Task directions:
Go through the material below and count the lines with the string "terminal"; the number is the whole answer.

Data provided:
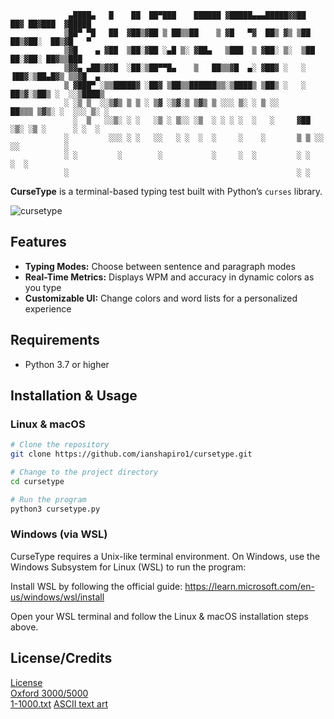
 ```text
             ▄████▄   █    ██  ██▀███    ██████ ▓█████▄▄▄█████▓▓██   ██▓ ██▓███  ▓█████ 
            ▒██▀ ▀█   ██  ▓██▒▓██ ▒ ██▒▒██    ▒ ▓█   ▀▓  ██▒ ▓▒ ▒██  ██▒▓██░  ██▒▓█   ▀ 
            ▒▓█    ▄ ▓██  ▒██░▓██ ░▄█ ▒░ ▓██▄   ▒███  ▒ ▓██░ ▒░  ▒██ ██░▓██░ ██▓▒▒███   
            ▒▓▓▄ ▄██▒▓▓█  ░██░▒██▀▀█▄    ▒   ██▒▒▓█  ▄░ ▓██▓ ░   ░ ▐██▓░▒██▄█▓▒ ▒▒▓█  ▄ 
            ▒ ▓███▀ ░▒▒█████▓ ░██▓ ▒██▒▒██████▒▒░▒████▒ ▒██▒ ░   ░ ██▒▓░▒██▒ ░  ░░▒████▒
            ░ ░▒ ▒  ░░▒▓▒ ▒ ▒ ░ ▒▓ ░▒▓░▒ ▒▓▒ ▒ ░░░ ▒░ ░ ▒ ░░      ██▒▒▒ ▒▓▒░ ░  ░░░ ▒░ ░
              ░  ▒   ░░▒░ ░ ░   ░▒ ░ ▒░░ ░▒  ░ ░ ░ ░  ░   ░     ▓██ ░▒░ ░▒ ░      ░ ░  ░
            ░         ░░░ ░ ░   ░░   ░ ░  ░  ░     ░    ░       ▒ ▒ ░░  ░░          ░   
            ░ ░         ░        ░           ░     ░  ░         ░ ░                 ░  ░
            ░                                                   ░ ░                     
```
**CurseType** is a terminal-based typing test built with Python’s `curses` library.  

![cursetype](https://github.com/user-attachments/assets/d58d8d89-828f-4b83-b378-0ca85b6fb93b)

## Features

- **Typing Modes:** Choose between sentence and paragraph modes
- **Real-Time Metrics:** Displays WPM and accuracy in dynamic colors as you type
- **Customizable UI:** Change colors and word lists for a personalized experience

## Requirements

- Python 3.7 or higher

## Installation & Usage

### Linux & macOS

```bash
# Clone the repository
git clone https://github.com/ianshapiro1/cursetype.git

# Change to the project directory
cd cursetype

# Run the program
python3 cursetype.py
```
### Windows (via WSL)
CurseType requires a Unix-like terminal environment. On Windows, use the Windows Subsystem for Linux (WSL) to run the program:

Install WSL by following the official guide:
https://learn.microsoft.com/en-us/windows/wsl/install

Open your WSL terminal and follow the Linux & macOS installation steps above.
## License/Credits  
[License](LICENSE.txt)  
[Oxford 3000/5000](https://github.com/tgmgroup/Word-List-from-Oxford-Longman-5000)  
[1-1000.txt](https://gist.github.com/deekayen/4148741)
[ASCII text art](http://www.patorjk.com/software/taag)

* * *

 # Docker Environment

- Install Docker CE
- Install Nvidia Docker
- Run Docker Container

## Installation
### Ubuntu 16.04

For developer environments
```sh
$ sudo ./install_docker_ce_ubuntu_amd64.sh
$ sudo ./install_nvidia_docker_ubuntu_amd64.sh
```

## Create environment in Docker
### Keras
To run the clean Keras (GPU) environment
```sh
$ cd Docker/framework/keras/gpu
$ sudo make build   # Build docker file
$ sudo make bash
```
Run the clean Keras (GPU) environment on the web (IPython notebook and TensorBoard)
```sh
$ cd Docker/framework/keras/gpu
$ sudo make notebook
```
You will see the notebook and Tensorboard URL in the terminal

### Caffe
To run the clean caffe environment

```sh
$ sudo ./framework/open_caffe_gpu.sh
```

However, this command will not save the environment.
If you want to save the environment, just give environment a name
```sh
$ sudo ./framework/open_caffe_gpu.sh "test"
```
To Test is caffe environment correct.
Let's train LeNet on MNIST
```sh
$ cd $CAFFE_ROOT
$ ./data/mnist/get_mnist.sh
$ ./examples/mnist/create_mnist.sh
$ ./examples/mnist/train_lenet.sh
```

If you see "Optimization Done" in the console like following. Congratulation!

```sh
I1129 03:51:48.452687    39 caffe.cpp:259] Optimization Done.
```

Response to the task:
4